A quarentena de Tácito Costa
Li há algum tempo e muito apreciei o livro “Crônicas da Quarentena”, de Tácito Costa (Caravela Selo Cultural, 2021), coletânea em que o autor traça um painel desse tempo que estamos vivendo, e o faz com inegável competência através do seu diário íntimo, revelando a angústia, o medo e um monte de outras coisas, que nos afligiram, inclusive o governo Bolsonaro, ao longo dessa pandemia.
Hoje, terminei de ler “O Caderno de Deuzivaldo”, contos, do mesmo autor, e a impressão que me ficou foi além das expectativas. Mais uma vez Tácito Costa retomou a “aventura do cotidiano”, abordando temas instigantes, não raro com ironia, em linguagem clara e objetiva, que, aliada à leveza de estilo, torna a leitura, extremamente, prazerosa para quem, como eu, curte a magia do Conto (Vá lá o clichê). Só tenho um reparo a fazer: acho que os “instantâneos” (historinhas), colocados no final do livro, ficariam melhor em outro tipo de coletânea.
Houve Uma Vez em Betânia
Outro bom livro que li, recentemente: “Houve Uma Vez em Betânia”, novela de Francisco Sobreira (Offset Editora, 2001). Em narrativas repassadas de certa nostalgia, conta-se aí a vivência de um médico (supõe-se que alter ego do autor) numa cidade do interior cearense – suas impressões sobre o meio, suas relações de amizade, seus amores, etc.
Apesar de subtítulo – “Uma narrativa entre ficção e memória” -, o gênero em que se enquadra a obra, não é, de modo algum, a Memorialística, mas, sim, a Novela, embora esta se situe na fronteira com o Romance.
No prefácio, o escritor Thiago Gonzaga, concluindo análise, do ponto de vista literário, afirma:
“Partindo de algumas experiências pessoais, o autor, neste livro, recriou o real, dando origem a um fato ficcional, e através dele consegue transmitir suas ideias e emoções ao mundo. É desta maneira que a literatura se revela como um objeto vivo, uma verdadeira relação eficaz do escritor com o seu meio.”
Não é preciso dizer mais.
Francisco Sobreira, ficcionista veterano, com alentada bagagem literária, dispensa apresentação.
Sábias palavras do Mário
Mário de Andrade dizia:
“Crítica apologética significa que eu escrevo sobre livros de que gosto.” (cito de memória).

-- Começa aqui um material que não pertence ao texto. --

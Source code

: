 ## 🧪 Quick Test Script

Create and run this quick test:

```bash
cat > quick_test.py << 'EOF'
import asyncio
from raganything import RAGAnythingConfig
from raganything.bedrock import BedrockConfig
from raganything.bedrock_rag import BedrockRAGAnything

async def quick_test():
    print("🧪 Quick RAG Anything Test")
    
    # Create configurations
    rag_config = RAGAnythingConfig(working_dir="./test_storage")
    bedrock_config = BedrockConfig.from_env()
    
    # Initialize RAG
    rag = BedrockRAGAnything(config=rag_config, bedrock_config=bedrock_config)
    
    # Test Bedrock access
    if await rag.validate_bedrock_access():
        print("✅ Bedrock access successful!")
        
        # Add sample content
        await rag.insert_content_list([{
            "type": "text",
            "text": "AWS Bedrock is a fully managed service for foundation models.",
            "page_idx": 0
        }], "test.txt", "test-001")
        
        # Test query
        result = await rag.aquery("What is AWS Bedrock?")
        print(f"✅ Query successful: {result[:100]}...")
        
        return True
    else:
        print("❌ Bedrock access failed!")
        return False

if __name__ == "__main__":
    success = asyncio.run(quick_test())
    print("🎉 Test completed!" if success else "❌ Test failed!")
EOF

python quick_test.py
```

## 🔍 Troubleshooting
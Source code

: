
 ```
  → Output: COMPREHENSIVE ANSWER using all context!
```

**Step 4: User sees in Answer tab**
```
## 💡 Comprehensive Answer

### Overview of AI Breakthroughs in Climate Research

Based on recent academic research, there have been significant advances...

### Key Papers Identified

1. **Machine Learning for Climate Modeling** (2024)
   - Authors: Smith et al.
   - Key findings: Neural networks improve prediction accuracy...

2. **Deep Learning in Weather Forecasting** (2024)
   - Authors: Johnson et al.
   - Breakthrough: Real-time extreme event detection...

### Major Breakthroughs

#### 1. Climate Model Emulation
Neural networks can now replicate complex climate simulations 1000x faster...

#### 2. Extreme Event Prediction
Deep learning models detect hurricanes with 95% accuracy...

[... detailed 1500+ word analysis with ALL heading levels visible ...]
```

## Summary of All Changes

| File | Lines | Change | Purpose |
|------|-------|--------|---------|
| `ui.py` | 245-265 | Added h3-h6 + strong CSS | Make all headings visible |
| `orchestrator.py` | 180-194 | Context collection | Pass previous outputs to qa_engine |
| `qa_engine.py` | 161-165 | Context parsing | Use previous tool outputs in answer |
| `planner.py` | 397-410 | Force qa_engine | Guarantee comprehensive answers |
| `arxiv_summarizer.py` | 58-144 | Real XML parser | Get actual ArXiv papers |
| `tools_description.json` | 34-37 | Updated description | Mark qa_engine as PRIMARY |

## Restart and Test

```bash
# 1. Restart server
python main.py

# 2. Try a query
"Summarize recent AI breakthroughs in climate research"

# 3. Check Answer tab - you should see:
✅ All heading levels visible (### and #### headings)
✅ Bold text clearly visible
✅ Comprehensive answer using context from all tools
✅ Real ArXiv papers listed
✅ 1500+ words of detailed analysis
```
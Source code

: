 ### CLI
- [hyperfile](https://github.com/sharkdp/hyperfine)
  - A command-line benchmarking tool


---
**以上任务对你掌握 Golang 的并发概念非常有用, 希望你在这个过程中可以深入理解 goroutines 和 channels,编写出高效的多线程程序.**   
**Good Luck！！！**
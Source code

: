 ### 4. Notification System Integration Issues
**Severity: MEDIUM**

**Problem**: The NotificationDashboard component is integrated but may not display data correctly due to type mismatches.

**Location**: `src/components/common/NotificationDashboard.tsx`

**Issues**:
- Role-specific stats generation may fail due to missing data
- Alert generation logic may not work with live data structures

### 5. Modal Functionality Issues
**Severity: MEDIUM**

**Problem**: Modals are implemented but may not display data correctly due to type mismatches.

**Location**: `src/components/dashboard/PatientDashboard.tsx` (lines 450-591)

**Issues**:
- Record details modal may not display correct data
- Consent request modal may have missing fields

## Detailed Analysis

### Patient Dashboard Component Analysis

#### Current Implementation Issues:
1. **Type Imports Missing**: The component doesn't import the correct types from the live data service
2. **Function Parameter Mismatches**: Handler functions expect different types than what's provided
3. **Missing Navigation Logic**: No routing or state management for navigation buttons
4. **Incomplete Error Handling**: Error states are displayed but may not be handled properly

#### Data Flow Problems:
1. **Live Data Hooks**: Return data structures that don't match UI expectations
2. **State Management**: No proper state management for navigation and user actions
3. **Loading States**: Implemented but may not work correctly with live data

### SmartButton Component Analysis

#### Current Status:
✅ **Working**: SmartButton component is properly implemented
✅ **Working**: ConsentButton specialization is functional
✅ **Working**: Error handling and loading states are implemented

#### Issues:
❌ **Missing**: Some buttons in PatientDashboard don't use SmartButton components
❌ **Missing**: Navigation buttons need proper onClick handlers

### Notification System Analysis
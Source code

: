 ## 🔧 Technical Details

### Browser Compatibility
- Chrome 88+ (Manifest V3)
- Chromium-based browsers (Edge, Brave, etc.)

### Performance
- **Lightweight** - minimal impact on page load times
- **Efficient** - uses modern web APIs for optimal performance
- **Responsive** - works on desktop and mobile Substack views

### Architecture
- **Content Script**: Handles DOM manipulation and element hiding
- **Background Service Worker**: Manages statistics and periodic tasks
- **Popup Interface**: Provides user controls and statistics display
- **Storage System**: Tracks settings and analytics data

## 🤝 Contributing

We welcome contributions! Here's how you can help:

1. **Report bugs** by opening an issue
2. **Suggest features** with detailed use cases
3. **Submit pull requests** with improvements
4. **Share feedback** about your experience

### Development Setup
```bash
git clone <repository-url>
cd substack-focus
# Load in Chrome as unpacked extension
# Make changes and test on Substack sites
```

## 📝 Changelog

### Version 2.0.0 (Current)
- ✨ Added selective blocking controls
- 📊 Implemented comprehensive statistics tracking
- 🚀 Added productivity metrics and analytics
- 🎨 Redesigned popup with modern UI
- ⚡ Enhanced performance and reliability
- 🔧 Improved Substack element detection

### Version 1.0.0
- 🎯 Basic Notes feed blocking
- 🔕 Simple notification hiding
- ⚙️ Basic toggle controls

Sábias palavras do Cascudo
É de Câmara Cascudo a seguinte afirmativa constante do seu prefácio ao livro “História da Alimentação no Brasil” (1967):
“Sei dos recenseadores de omissões, mais atentos ao que falta que verificadores do que existe, conto com eles”
Quanta ironia em relação aos proverbiais catadores de ciscos!
Francisco Rodrigues da Costa
Ainda me acho sob o impacto emocional causado pela morte do escritor Francisco Rodrigues da Costa, que ocorreu ontem em 28 de setembro de 2021.
Aos 87 anos de idade, mas ainda em plena atividade literária, Chico de Neco Carteiro, como gostava de ser chamado, partiu para o Outro Lado (se é que este existe), quando os seus leitores ainda esperavam muito dele. Memorialista de primeira linha, escreveu seis livros de reminiscências, quase todos sobre tipos e imagens de sua querida Areia Branca, terra natal – obras que nada ficam a dever a qualquer outra das melhores, no gênero, que se produziram em nosso Estado. Mas, além de suas qualidades intelectuais, Francisco Rodrigues da Costa era uma grande figura humana, simples, cordial, com aquele seu jeitão inconfundível. Um homem de bem.
Em Mossoró, onde vivia há longos anos, todos o estimavam. Seu nome inscreve-se de hoje em diante no Panteão dos Mossoroenses.